What are the various usage patterns for manually-marshaled interfaces?

Raymond Chen

COM organizes threads into apartments. All the thread in an apartment have access to the same objects, and if you want to grant access to another apartment, you have to do it by a mechanism known as marshaling.

The easiest way to marshal an object’s interface is to ask somebody else to manage it for you: The Ro­Get­Agile­Reference function creates a new object that represents an agile reference to the original object. In COM, the term agile means that it can be used in any apartment.
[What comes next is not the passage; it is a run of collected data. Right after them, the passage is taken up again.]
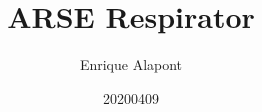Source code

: \documentclass[two column, oneside]{article}
\title{ARSE Respirator}
\author{Enrique Alapont}
\date{20200409}
\begin{document}
 
    \maketitle
    
    
    
    
    
    
    
    
    \clearpage
    \listoffigures
    
    
    
    \onecolumn
    \appendix
    \appendixpage
    
    
\end{document}
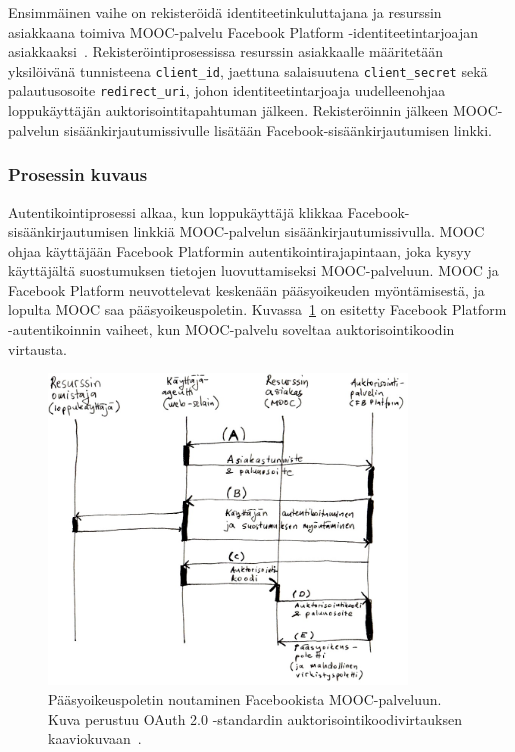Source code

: \documentclass[finnish,gradu]{tktltiki}
\begin{document}
  Ensimmäinen vaihe on rekisteröidä identiteetinkuluttajana ja resurssin asiakkaana toimiva MOOC-palvelu Facebook Platform -identiteetin\-tarjoajan asiakkaaksi~\cite{facebook_oauth2_doc}. Rekisteröintiprosessissa resurssin asiakkaalle määritetään yksilöivänä tunnisteena \verb!client_id!, jaettuna salaisuutena \verb!client_secret! sekä palautusosoite \verb!redirect_uri!, johon identiteetintarjoaja uudelleenohjaa loppukäyttäjän auktorisointitapahtuman jälkeen. Rekisteröinnin jälkeen MOOC-palvelun sisäänkirjautumissivulle lisätään Fa\-ce\-book-si\-sään\-kirjautumisen linkki.


  \subsubsection{Prosessin kuvaus} %
  \label{ssub:autentikoinnin_vaiheet_facebook_platform_palveluun}

  Autentikointiprosessi alkaa, kun loppukäyttäjä klikkaa Facebook-sisään\-kirjau\-tumi\-sen linkkiä MOOC-palvelun sisäänkirjautumissivulla. MOOC ohjaa käyttäjään Facebook Platformin autentikointirajapintaan, joka kysyy käyttäjältä suostumuksen tietojen luovuttamiseksi MOOC-palveluun. MOOC ja Facebook Platform neuvottelevat keskenään pääsyoikeuden myöntämisestä, ja lopulta MOOC saa pääsyoikeuspoletin. Kuvassa~\ref{fig:oauth_auth_code_flow} on esitetty Facebook Platform -autentikoinnin vaiheet, kun MOOC-palvelu soveltaa auktorisointikoodin virtausta.

  \begin{figure}[h!]
    \centering
    \includegraphics[width=0.85\textwidth]{images/fb_auth_sekvenssi.jpg}
    \caption[Pääsyoikeuspoletin noutaminen Facebookista MOOC-palveluun.]{Pääsyoikeuspoletin noutaminen Facebookista MOOC-palveluun. Kuva perustuu OAuth 2.0 -standardin auktorisointikoodivirtauksen kaaviokuvaan~\cite{ietf_oauth2}.}
    \label{fig:oauth_auth_code_flow}
  \end{figure}
\end{document}

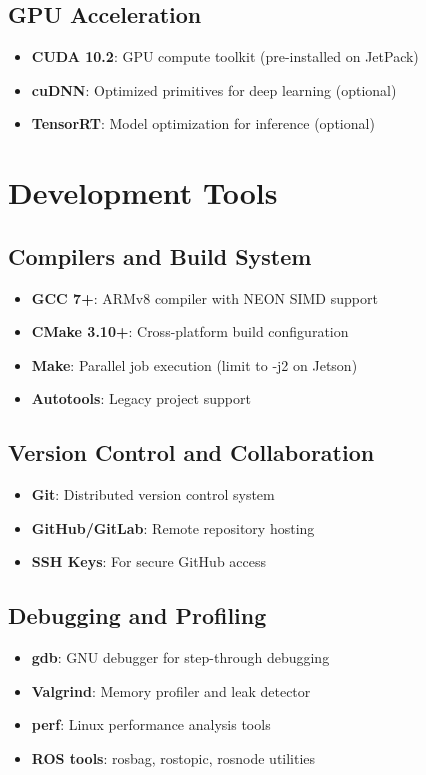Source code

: \subsection{GPU Acceleration}
\begin{itemize}
    \item \textbf{CUDA 10.2}: GPU compute toolkit (pre-installed on JetPack)
    \item \textbf{cuDNN}: Optimized primitives for deep learning (optional)
    \item \textbf{TensorRT}: Model optimization for inference (optional)
\end{itemize}

\section{Development Tools}

\subsection{Compilers and Build System}
\begin{itemize}
    \item \textbf{GCC 7+}: ARMv8 compiler with NEON SIMD support
    \item \textbf{CMake 3.10+}: Cross-platform build configuration
    \item \textbf{Make}: Parallel job execution (limit to -j2 on Jetson)
    \item \textbf{Autotools}: Legacy project support
\end{itemize}

\subsection{Version Control and Collaboration}
\begin{itemize}
    \item \textbf{Git}: Distributed version control system
    \item \textbf{GitHub/GitLab}: Remote repository hosting
    \item \textbf{SSH Keys}: For secure GitHub access
\end{itemize}

\subsection{Debugging and Profiling}
\begin{itemize}
    \item \textbf{gdb}: GNU debugger for step-through debugging
    \item \textbf{Valgrind}: Memory profiler and leak detector
    \item \textbf{perf}: Linux performance analysis tools
    \item \textbf{ROS tools}: rosbag, rostopic, rosnode utilities
\end{itemize}

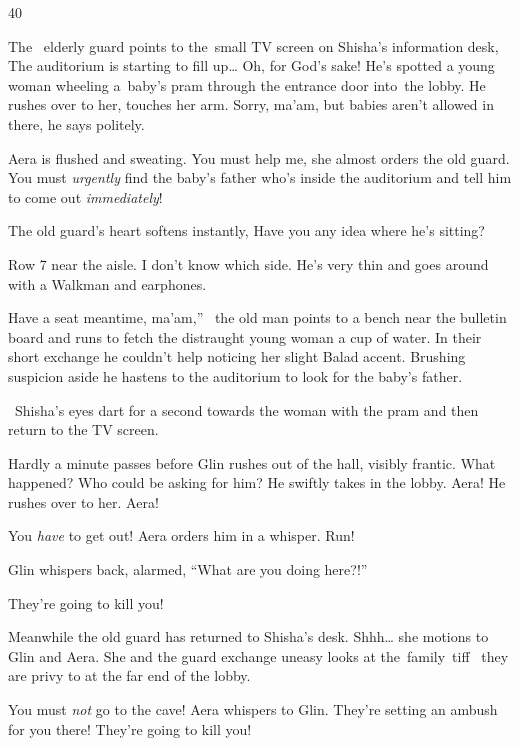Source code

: \documentclass[letterpaper]{article}
\begin{document}
40 

The ~elderly guard points to the~small TV screen on Shisha's information desk, {\textquotedbl}The auditorium is starting
to fill up{\dots} Oh, for God's sake!{\textquotedbl} He's spotted a young woman wheeling a~baby's pram through the
entrance door into~the lobby. He rushes{ }over to her, touches her arm.
{\textquotedbl}Sorry, ma'am, but babies aren't allowed in there,{\textquotedbl} he says politely.

Aera is flushed and sweating. {\textquotedbl}You must help me,{\textquotedbl} she almost orders the old guard.
{\textquotedbl}You must \textit{urgently} find the baby's father who's inside the auditorium and tell him to come out
\textit{immediately}!{\textquotedbl} 

The old guard's heart softens instantly, {\textquotedbl}Have you any idea where he's sitting?{\textquotedbl}

{\textquotedbl}Row 7 near the aisle. I don't know which side. He's very thin and goes around with a Walkman and
earphones.{\textquotedbl} 

{\textquotedbl}Have a seat meantime, ma'am,'' \ the old man points to a bench near the bulletin board and runs to fetch
the distraught young woman a cup of water. In their short exchange he couldn't help noticing her slight Balad accent.
Brushing suspicion aside he hastens to the auditorium to look for the baby's father.

~Shisha's eyes dart for a second towards the woman with{ }the pram and then
return to the TV screen.

Hardly a minute passes before Glin rushes out of the hall, visibly frantic. What happened? Who could be asking for him?
He swiftly takes in the lobby. Aera! He rushes over to her. {\textquotedbl}Aera!{\textquotedbl} 

{\textquotedbl}You \textit{have} to get out!{\textquotedbl} Aera orders him in a whisper.
{\textquotedbl}Run!{\textquotedbl} 

Glin whispers back, alarmed{, }{}``What are you doing here?!'' 

{\textquotedbl}They're going to kill you!{\textquotedbl}

Meanwhile the old guard has returned to Shisha's desk. {\textquotedbl}Shhh{\dots}{\textquotedbl} she motions to Glin and
Aera. She and the guard exchange {uneasy looks }at the~family~tiff \ they are
privy to at the far end of the lobby.\textbf{ }

{\textquotedbl}You\textit{ }must\textit{ not} go to the cave!{\textquotedbl} Aera whispers to Glin.
{\textquotedbl}They're setting an ambush for you there! They're going to kill you!{\textquotedbl} 
\end{document}
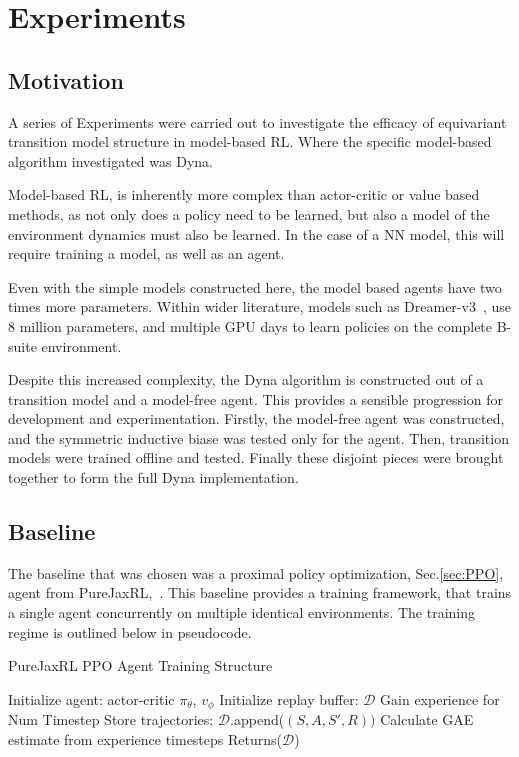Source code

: \chapter{Experiments}
\section{Motivation}
A series of Experiments were carried out to investigate the efficacy of equivariant transition model structure in model-based RL. Where the specific model-based algorithm investigated was Dyna.

Model-based RL, is inherently more complex than actor-critic or value based methods, as not only does a policy need to be learned, but also a model of the environment dynamics must also be learned. In the case of a NN model, this will require training a model, as well as an agent.

Even with the simple models constructed here, the model based agents have two times more parameters. Within wider literature, models such as Dreamer-v3~\cite{hafner2023mastering}, use 8 million parameters, and multiple GPU days to learn policies on the complete B-suite environment.

Despite this increased complexity, the Dyna algorithm is constructed out of a transition model and a model-free agent. This provides a sensible progression for development and experimentation. Firstly, the model-free agent was constructed, and the symmetric inductive biase was tested only for the agent. Then, transition models were trained offline and tested. Finally these disjoint pieces were brought together to form the full Dyna implementation.

\section{Baseline}\label{sec:baseline}
The baseline that was chosen was a proximal policy optimization, Sec.\ref{sec:PPO}, agent from PureJaxRL,~\cite{lu2022discovered, schulman2015highdimensional}. This baseline provides a training framework, that trains a single agent concurrently on multiple identical environments. The training regime is outlined below in pseudocode.
\begin{algorithm}
	\caption{PureJaxRL PPO Agent Training Structure}
	\begin{algorithmic}
		\State Initialize agent: actor-critic $\pi_\theta$, $v_\phi$
		\State Initialize replay buffer: $\mathcal{D}$
		\State Gain experience for Num Timestep
		\State Store trajectories: $\mathcal{D}$.append($(S, A, S', R))$
		\State Calculate GAE estimate from experience timesteps
		\EndFor
		\EndFor
		\State Returns($\mathcal{D}$)

	\end{algorithmic}
\end{algorithm}

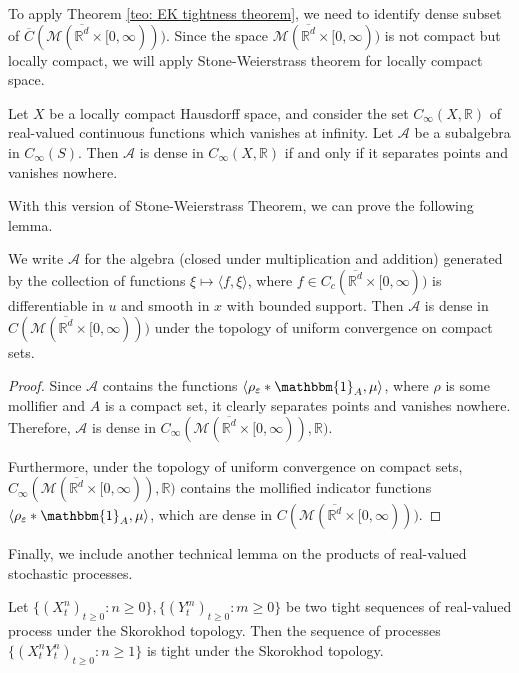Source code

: To apply Theorem \ref{teo: EK tightness theorem},
we need to identify dense subset of $\overline{C}(\mathcal{M}(\overline{\mathbb{R}^d} \times [0,\infty)))$.
Since the space $\mathcal{M}(\overline{\mathbb{R}^d} \times [0,\infty))$ is not compact but locally compact,
we will apply Stone-Weierstrass theorem for locally compact space.

\begin{lemma}
\label{lem: SW locally compact}
Let $X$ be a locally compact Hausdorff space, and consider the set  $C_{\infty}(X, \mathbb{R})$ of real-valued continuous functions which vanishes at infinity. 
Let $\mathcal{A}$ be a subalgebra in $C_{\infty}(S)$. Then $\mathcal{A}$ is dense in $C_{\infty}(X, \mathbb{R})$ if and only if it separates points and vanishes nowhere.
\end{lemma}

With this version of Stone-Weierstrass Theorem, we can prove the following lemma.
\begin{lemma}
\label{lem: uniform compact density}
We write $\mathcal{A}$ for the algebra (closed under multiplication and addition) generated by 
the collection of functions $\xi \mapsto \langle f, \xi \rangle$, where $ f \in C_c(\overline{\mathbb{R}^d} \times [0,\infty))$ is differentiable in $u$ and smooth in $x$ with bounded support.
Then $\mathcal{A}$ is dense in $C(\mathcal{M}(\overline{\mathbb{R}^d} \times [0,\infty)))$ under the topology of uniform convergence on compact sets.
\end{lemma}
\begin{proof}
Since $\mathcal{A}$ contains the functions $\langle \rho_{\varepsilon}*\mathbbm{1}_{A} , \mu \rangle$,
where $\rho$ is some mollifier and $A$ is a compact set, it clearly
separates points and vanishes nowhere.
Therefore, $\mathcal{A}$ is dense in $C_{\infty}(\mathcal{M}(\overline{\mathbb{R}^d} \times [0,\infty)), \mathbb{R})$.

Furthermore, under the topology of uniform convergence on compact sets, 
$C_{\infty}(\mathcal{M}(\overline{\mathbb{R}^d} \times [0,\infty)), \mathbb{R})$ 
contains the mollified indicator functions $\langle \rho_{\varepsilon}*\mathbbm{1}_{A} , \mu \rangle$,
which are dense in $C(\mathcal{M}(\overline{\mathbb{R}^d} \times [0,\infty)))$.
\end{proof}

Finally, we include another technical lemma on the products of real-valued stochastic processes. 
\begin{lemma}
\label{teo: product tightness}
Let $\{(X^n_t)_{t \geq 0}: n \geq 0\}, \{(Y^m_t)_{t \geq 0}: m \geq 0\}$ be two tight sequences of real-valued process under the Skorokhod topology.
Then the sequence of processes $\{(X^n_tY^n_t)_{t \geq 0}: n \geq 1\}$ is tight under the Skorokhod topology.
\end{lemma}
You can then ask that agile reference to resolve a reference to the original interface, and it will give you an object which you can use from the apartment doing the resolving.

Bonus reading: When should I use delayed-marshaling when creating an agile reference?

A lower-level method is to use Co­Marshal­Inter­Thread­Interface­In­Stream to take an object interface and save it into a byte stream. That stream is a magic cookie that can be used to recover the original interface from any apartment. And since it’s a stream of bytes, you have any number of ways of sharing those bytes with another thread: You could save them in a global variable, you could write them to a named pipe, or you could print them on a piece of paper, bury it in the ground, then come back and dig up the paper and OCR the digits. Whatever the mechanism, you can pass the bytes to Co­Unmarshal­Interface (or its own helper function Co­Get­Interface­And­Release­Stream) and it will produce an object that you can use.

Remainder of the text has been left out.